Umfrage

Jeder Vierte in Deutschland will im Hospiz sterben

Eine neue Umfrage zeigt: Die Einstellungen zum Lebensende haben sich bei den Deutschen in den letzten fünf Jahren deutlich gewandelt.

Einem Patienten wird in einem Hospiz in Offenburg die Hand gehalten.

Einem Patienten wird in einem Hospiz in Offenburg die Hand gehalten.

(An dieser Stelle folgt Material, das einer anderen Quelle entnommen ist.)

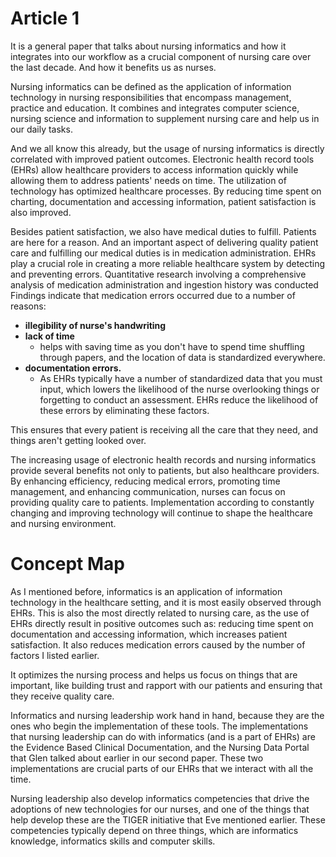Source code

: # Article 1 
It is a general paper that talks about nursing informatics and how it integrates into our workflow as a crucial component of nursing care over the last decade. And how it benefits us as nurses. 

Nursing informatics can be defined as the application of information technology in nursing responsibilities that encompass management, practice and education. It combines and integrates computer science, nursing science and information to supplement nursing care and help us in our daily tasks. 

And we all know this already, but the usage of nursing informatics is directly correlated with improved patient outcomes. Electronic health record tools (EHRs) allow healthcare providers to access information quickly while allowing them to address patients' needs on time. The utilization of technology has optimized healthcare processes. By reducing time spent on charting, documentation and accessing information, patient satisfaction is also improved.

Besides patient satisfaction, we also have medical duties to fulfill. Patients are here for a reason. And an important aspect of delivering quality patient care and fulfilling our medical duties is in medication administration. 
EHRs play a crucial role in creating a more reliable healthcare system by detecting and preventing errors. 
Quantitative research involving a comprehensive analysis of medication administration and ingestion history was conducted
Findings indicate that medication errors occurred due to a number of reasons: 
- **illegibility of nurse's handwriting**
- **lack of time**
	- helps with saving time as you don't have to spend time shuffling through papers, and the location of data is standardized everywhere. 
- **documentation errors.** 
	- As EHRs typically have a number of standardized data that you must input, which lowers the likelihood of the nurse overlooking things or forgetting to conduct an assessment. 
EHRs reduce the likelihood of these errors by eliminating these factors.  

This ensures that every patient is receiving all the care that they need, and things aren't getting looked over. 

The increasing usage of electronic health records and nursing informatics provide several benefits not only to patients, but also healthcare providers. By enhancing efficiency, reducing medical errors, promoting time management, and enhancing communication, nurses can focus on providing quality care to patients. Implementation according to constantly changing and improving technology will continue to shape the healthcare and nursing environment.
# Concept Map
As I mentioned before, informatics is an application of information technology in the healthcare setting, and it is most easily observed through EHRs. This is also the most directly related to nursing care, as the use of EHRs directly result in positive outcomes such as: reducing time spent on documentation and accessing information, which increases patient satisfaction. It also reduces medication errors caused by the number of factors I listed earlier. 

It optimizes the nursing process and helps us focus on things that are important, like building trust and rapport with our patients and ensuring that they receive quality care. 

Informatics and nursing leadership work hand in hand, because they are the ones who begin the implementation of these tools. The implementations that nursing leadership can do with informatics (and is a part of EHRs) are the Evidence Based Clinical Documentation, and the Nursing Data Portal that Glen talked about earlier in our second paper. These two implementations are crucial parts of our EHRs that we interact with all the time. 

Nursing leadership also develop informatics competencies that drive the adoptions of new technologies for our nurses, and one of the things that help develop these are the TIGER initiative that Eve mentioned earlier. These competencies typically depend on three things, which are informatics knowledge, informatics skills and computer skills. 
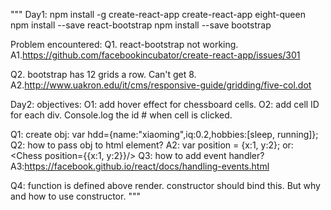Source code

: """
Day1:
npm install -g create-react-app
create-react-app eight-queen
npm install --save react-bootstrap
npm install --save bootstrap

Problem encountered:
Q1. react-bootstrap not working.
A1.https://github.com/facebookincubator/create-react-app/issues/301 

Q2. bootstrap has 12 grids a row. Can't get 8.
A2.http://www.uakron.edu/it/cms/responsive-guide/gridding/five-col.dot 

Day2:
objectives:
O1: add hover effect for chessboard cells.
O2: add cell ID for each div. Console.log the id # when cell is clicked.

Q1: create obj: var hdd={name:"xiaoming",iq:0.2,hobbies:[sleep, running]};
Q2: how to pass obj to html element?
A2: var position = {x:1, y:2};
    <Chess position={position}/>
    or: <Chess position={{x:1, y:2}}/>
Q3: how to add event handler?
A3:https://facebook.github.io/react/docs/handling-events.html 

Q4: function is defined above render. constructor should bind this.
But why and how to use constructor.
"""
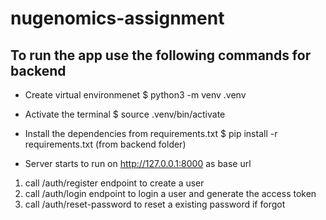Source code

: # nugenomics-assignment
## To run the app use the following commands for backend
 - Create virtual environmenet 
    $ python3 -m venv .venv
 - Activate the terminal 
    $ source .venv/bin/activate
 - Install the dependencies from requirements.txt
    $ pip install -r requirements.txt (from backend folder)

 - Server starts to run on http://127.0.0.1:8000 as base url
 1) call /auth/register endpoint to create a user
 2) call /auth/login endpoint to login a user and generate the access token
 3) call /auth/reset-password to reset a existing password if forgot 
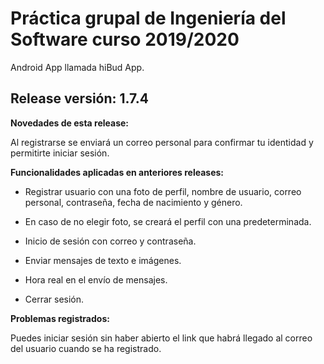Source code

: # Práctica grupal de Ingeniería del Software curso 2019/2020
Android App llamada hiBud App.

## Release versión: 1.7.4

**Novedades de esta release:**

Al registrarse se enviará un correo personal para confirmar tu identidad y permitirte iniciar sesión. 


**Funcionalidades aplicadas en anteriores releases:**

- Registrar usuario con una foto de perfil, nombre de usuario, correo personal, contraseña, fecha de nacimiento y género.

- En caso de no elegir foto, se creará el perfil con una predeterminada.

- Inicio de sesión con correo y contraseña.

- Enviar mensajes de texto e imágenes.

- Hora real en el envío de mensajes.

- Cerrar sesión.


**Problemas registrados:**

Puedes iniciar sesión sin haber abierto el link que habrá llegado al correo del usuario cuando se ha registrado.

Foto: Ute Grabowsky/photothek.net / imago/photothek

Berlin.  Das eigene Bett, der gewohnte Blick aus dem Fenster und die vertrauten Menschen im Zimmer: Die meisten Deutschen wollen am liebsten zu Hause sterben. Doch die Wirklichkeit sieht anders aus: Nur in einem von vier Fällen geht heute der Wunsch nach einem Lebensende im gewohnten Umfeld in Erfüllung. Die allermeisten Bundesbürger sterben in Kliniken und Pflegeheimen. Eine neue Umfrage belegt nun eine bemerkenswerte Trendwende bei den Wünschen: Die Zahl der Menschen, die zu Hause sterben wollen, ist in den letzten fünf Jahren um fast zehn Prozent auf 58 Prozent gesunken. Gleichzeitig stieg die Zahl der Deutschen, die ihr Lebensende gerne im Hospiz verbringen möchten. Seit 2012 wuchs die Zustimmung von 18 auf 27 Prozent.

Hospize sind für viele der Ausweg aus einem Dilemma: Die wenigsten Familien können allein die Versorgung eines todkranken Menschen im eigenen Schlafzimmer organisieren, Alleinstehende sind erst recht ratlos. Ein Tod auf der Intensivstation aber schreckt die meisten ab. Stationäre Hospize, ambulante Hospizdienste und Palliativstationen können die Lücke füllen – doch das Angebot deckt längst nicht den Bedarf.

Bundestag stärkte Hospiz- und Palliativversorgung

Zum zweiten Mal innerhalb von fünf Jahren hat die Forschungsgruppe Wahlen für den Deutschen Hospiz- und Palliativverband (DHPV) jetzt die Bundesbürger zu ihren Einstellungen zum Sterben befragt. An der repräsentativen Studie, die am Freitag in Berlin vorgestellt wurde, nahmen mehr als 1000 Deutsche über 18 Jahren teil. Die Ergebnisse zeigen, dass sich die Haltung zu Lebensende und Tod seit 2012 zum Teil deutlich verändert hat.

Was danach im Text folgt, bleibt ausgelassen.